- [Exercise prompt]
Please repeat the whole listing exactly, but leave the pictures out.

- [Material for this exercise]
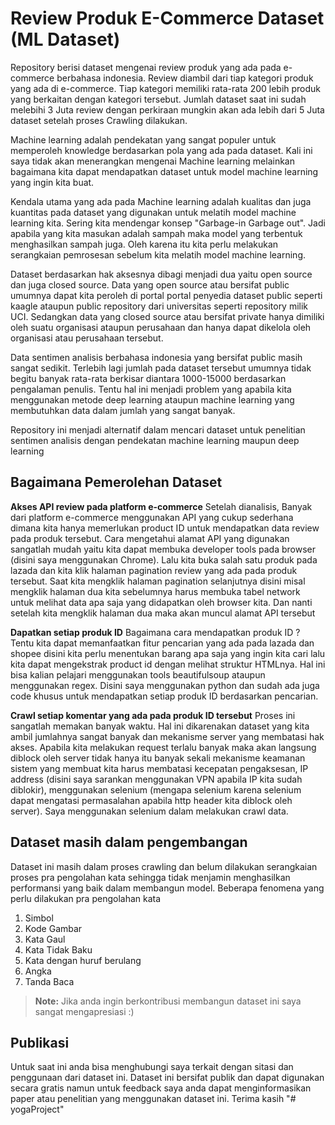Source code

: # Review Produk E-Commerce Dataset (ML Dataset)

Repository berisi dataset mengenai review produk yang ada pada e-commerce berbahasa indonesia. Review diambil dari tiap kategori produk yang ada di e-commerce. Tiap kategori memiliki rata-rata 200 lebih  produk yang berkaitan dengan kategori tersebut. Jumlah dataset saat ini sudah melebihi 3 Juta review dengan perkiraan mungkin akan ada lebih dari 5 Juta dataset setelah proses Crawling dilakukan.

Machine learning adalah pendekatan yang sangat populer untuk memperoleh knowledge berdasarkan pola yang ada pada dataset. Kali ini saya tidak akan menerangkan mengenai Machine learning melainkan bagaimana kita dapat mendapatkan dataset untuk model machine learning yang ingin kita buat.

Kendala utama yang ada pada Machine learning adalah kualitas dan juga kuantitas pada dataset yang digunakan untuk melatih model machine learning kita. Sering kita mendengar konsep "Garbage-in Garbage out". Jadi apabila yang kita masukan adalah sampah maka model yang terbentuk menghasilkan sampah juga. Oleh karena itu kita perlu melakukan serangkaian pemrosesan sebelum kita melatih model machine learning.

Dataset berdasarkan hak aksesnya dibagi menjadi dua yaitu open source dan juga closed source. Data yang open source atau bersifat public umumnya dapat kita peroleh di portal portal penyedia dataset public seperti kaagle ataupun public repository dari universitas seperti repository milik UCI. Sedangkan data yang closed source atau bersifat private hanya dimiliki oleh suatu organisasi ataupun perusahaan dan hanya dapat dikelola oleh organisasi atau perusahaan tersebut.

Data sentimen analisis berbahasa indonesia yang bersifat public masih sangat sedikit. Terlebih lagi jumlah pada dataset tersebut umumnya tidak begitu banyak rata-rata berkisar diantara 1000-15000 berdasarkan pengalaman penulis. Tentu hal ini menjadi problem yang apabila kita menggunakan metode deep learning ataupun machine learning yang membutuhkan data dalam jumlah yang sangat banyak.

Repository ini menjadi alternatif dalam mencari dataset untuk penelitian sentimen analisis dengan pendekatan machine learning maupun deep learning

## Bagaimana Pemerolehan Dataset

**Akses API review pada platform e-commerce**
Setelah dianalisis, Banyak dari platform e-commerce menggunakan API yang cukup sederhana dimana kita hanya memerlukan product ID untuk mendapatkan data review pada produk tersebut. Cara mengetahui alamat API yang digunakan sangatlah mudah yaitu kita dapat membuka developer tools pada browser (disini saya menggunakan Chrome). Lalu kita buka salah satu produk pada lazada dan kita klik halaman pagination review yang ada pada produk tersebut. Saat kita mengklik halaman pagination selanjutnya disini misal mengklik halaman dua kita sebelumnya harus membuka tabel network untuk melihat data apa saja yang didapatkan oleh browser kita. Dan nanti setelah kita mengklik halaman dua maka akan muncul alamat API tersebut
  
**Dapatkan setiap produk ID**
Bagaimana cara mendapatkan produk ID ? Tentu kita dapat memanfaatkan fitur pencarian yang ada pada lazada dan shopee disini kita perlu menentukan barang apa saja yang ingin kita cari lalu kita dapat mengekstrak product id dengan melihat struktur HTMLnya. Hal ini bisa kalian pelajari menggunakan tools beautifulsoup ataupun menggunakan regex. Disini saya menggunakan python dan sudah ada juga code khusus untuk mendapatkan setiap produk ID berdasarkan pencarian.

**Crawl setiap komentar yang ada pada produk ID tersebut**
Proses ini sangatlah memakan banyak waktu. Hal ini dikarenakan dataset yang kita ambil jumlahnya sangat banyak dan mekanisme server yang membatasi hak akses. Apabila kita melakukan request terlalu banyak maka akan langsung diblock oleh server tidak hanya itu banyak sekali mekanisme keamanan sistem yang membuat kita harus membatasi kecepatan pengaksesan, IP address (disini saya sarankan menggunakan VPN apabila IP kita sudah diblokir), menggunakan selenium (mengapa selenium karena selenium dapat mengatasi permasalahan apabila http header kita diblock oleh server). Saya menggunakan selenium dalam melakukan crawl data. 



## Dataset masih dalam pengembangan

Dataset ini masih dalam proses crawling dan belum dilakukan serangkaian proses pra pengolahan kata sehingga tidak menjamin menghasilkan performansi yang baik dalam membangun model. 
Beberapa fenomena yang perlu dilakukan pra pengolahan kata
1. Simbol
2. Kode Gambar
3. Kata Gaul
4. Kata Tidak Baku
5. Kata dengan huruf berulang
6. Angka
7. Tanda Baca 

> **Note:** Jika anda ingin berkontribusi membangun dataset ini saya sangat mengapresiasi :)


## Publikasi

Untuk saat ini anda bisa menghubungi saya terkait dengan sitasi dan penggunaan dari dataset ini. Dataset ini bersifat publik dan dapat digunakan secara gratis namun untuk feedback saya anda dapat menginformasikan paper atau penelitian yang menggunakan dataset ini. Terima kasih
"# yogaProject"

- [Answer]
Source code

: # Review Produk E-Commerce Dataset (ML Dataset)

Repository berisi dataset mengenai review produk yang ada pada e-commerce berbahasa indonesia. Review diambil dari tiap kategori produk yang ada di e-commerce. Tiap kategori memiliki rata-rata 200 lebih  produk yang berkaitan dengan kategori tersebut. Jumlah dataset saat ini sudah melebihi 3 Juta review dengan perkiraan mungkin akan ada lebih dari 5 Juta dataset setelah proses Crawling dilakukan.

Machine learning adalah pendekatan yang sangat populer untuk memperoleh knowledge berdasarkan pola yang ada pada dataset. Kali ini saya tidak akan menerangkan mengenai Machine learning melainkan bagaimana kita dapat mendapatkan dataset untuk model machine learning yang ingin kita buat.

Kendala utama yang ada pada Machine learning adalah kualitas dan juga kuantitas pada dataset yang digunakan untuk melatih model machine learning kita. Sering kita mendengar konsep "Garbage-in Garbage out". Jadi apabila yang kita masukan adalah sampah maka model yang terbentuk menghasilkan sampah juga. Oleh karena itu kita perlu melakukan serangkaian pemrosesan sebelum kita melatih model machine learning.

Dataset berdasarkan hak aksesnya dibagi menjadi dua yaitu open source dan juga closed source. Data yang open source atau bersifat public umumnya dapat kita peroleh di portal portal penyedia dataset public seperti kaagle ataupun public repository dari universitas seperti repository milik UCI. Sedangkan data yang closed source atau bersifat private hanya dimiliki oleh suatu organisasi ataupun perusahaan dan hanya dapat dikelola oleh organisasi atau perusahaan tersebut.

Data sentimen analisis berbahasa indonesia yang bersifat public masih sangat sedikit. Terlebih lagi jumlah pada dataset tersebut umumnya tidak begitu banyak rata-rata berkisar diantara 1000-15000 berdasarkan pengalaman penulis. Tentu hal ini menjadi problem yang apabila kita menggunakan metode deep learning ataupun machine learning yang membutuhkan data dalam jumlah yang sangat banyak.

Repository ini menjadi alternatif dalam mencari dataset untuk penelitian sentimen analisis dengan pendekatan machine learning maupun deep learning

## Bagaimana Pemerolehan Dataset

**Akses API review pada platform e-commerce**
Setelah dianalisis, Banyak dari platform e-commerce menggunakan API yang cukup sederhana dimana kita hanya memerlukan product ID untuk mendapatkan data review pada produk tersebut. Cara mengetahui alamat API yang digunakan sangatlah mudah yaitu kita dapat membuka developer tools pada browser (disini saya menggunakan Chrome). Lalu kita buka salah satu produk pada lazada dan kita klik halaman pagination review yang ada pada produk tersebut. Saat kita mengklik halaman pagination selanjutnya disini misal mengklik halaman dua kita sebelumnya harus membuka tabel network untuk melihat data apa saja yang didapatkan oleh browser kita. Dan nanti setelah kita mengklik halaman dua maka akan muncul alamat API tersebut
  
**Dapatkan setiap produk ID**
Bagaimana cara mendapatkan produk ID ? Tentu kita dapat memanfaatkan fitur pencarian yang ada pada lazada dan shopee disini kita perlu menentukan barang apa saja yang ingin kita cari lalu kita dapat mengekstrak product id dengan melihat struktur HTMLnya. Hal ini bisa kalian pelajari menggunakan tools beautifulsoup ataupun menggunakan regex. Disini saya menggunakan python dan sudah ada juga code khusus untuk mendapatkan setiap produk ID berdasarkan pencarian.

**Crawl setiap komentar yang ada pada produk ID tersebut**
Proses ini sangatlah memakan banyak waktu. Hal ini dikarenakan dataset yang kita ambil jumlahnya sangat banyak dan mekanisme server yang membatasi hak akses. Apabila kita melakukan request terlalu banyak maka akan langsung diblock oleh server tidak hanya itu banyak sekali mekanisme keamanan sistem yang membuat kita harus membatasi kecepatan pengaksesan, IP address (disini saya sarankan menggunakan VPN apabila IP kita sudah diblokir), menggunakan selenium (mengapa selenium karena selenium dapat mengatasi permasalahan apabila http header kita diblock oleh server). Saya menggunakan selenium dalam melakukan crawl data. 



## Dataset masih dalam pengembangan

Dataset ini masih dalam proses crawling dan belum dilakukan serangkaian proses pra pengolahan kata sehingga tidak menjamin menghasilkan performansi yang baik dalam membangun model. 
Beberapa fenomena yang perlu dilakukan pra pengolahan kata
1. Simbol
2. Kode Gambar
3. Kata Gaul
4. Kata Tidak Baku
5. Kata dengan huruf berulang
6. Angka
7. Tanda Baca 

> **Note:** Jika anda ingin berkontribusi membangun dataset ini saya sangat mengapresiasi :)


## Publikasi

Untuk saat ini anda bisa menghubungi saya terkait dengan sitasi dan penggunaan dari dataset ini. Dataset ini bersifat publik dan dapat digunakan secara gratis namun untuk feedback saya anda dapat menginformasikan paper atau penelitian yang menggunakan dataset ini. Terima kasih
"# yogaProject"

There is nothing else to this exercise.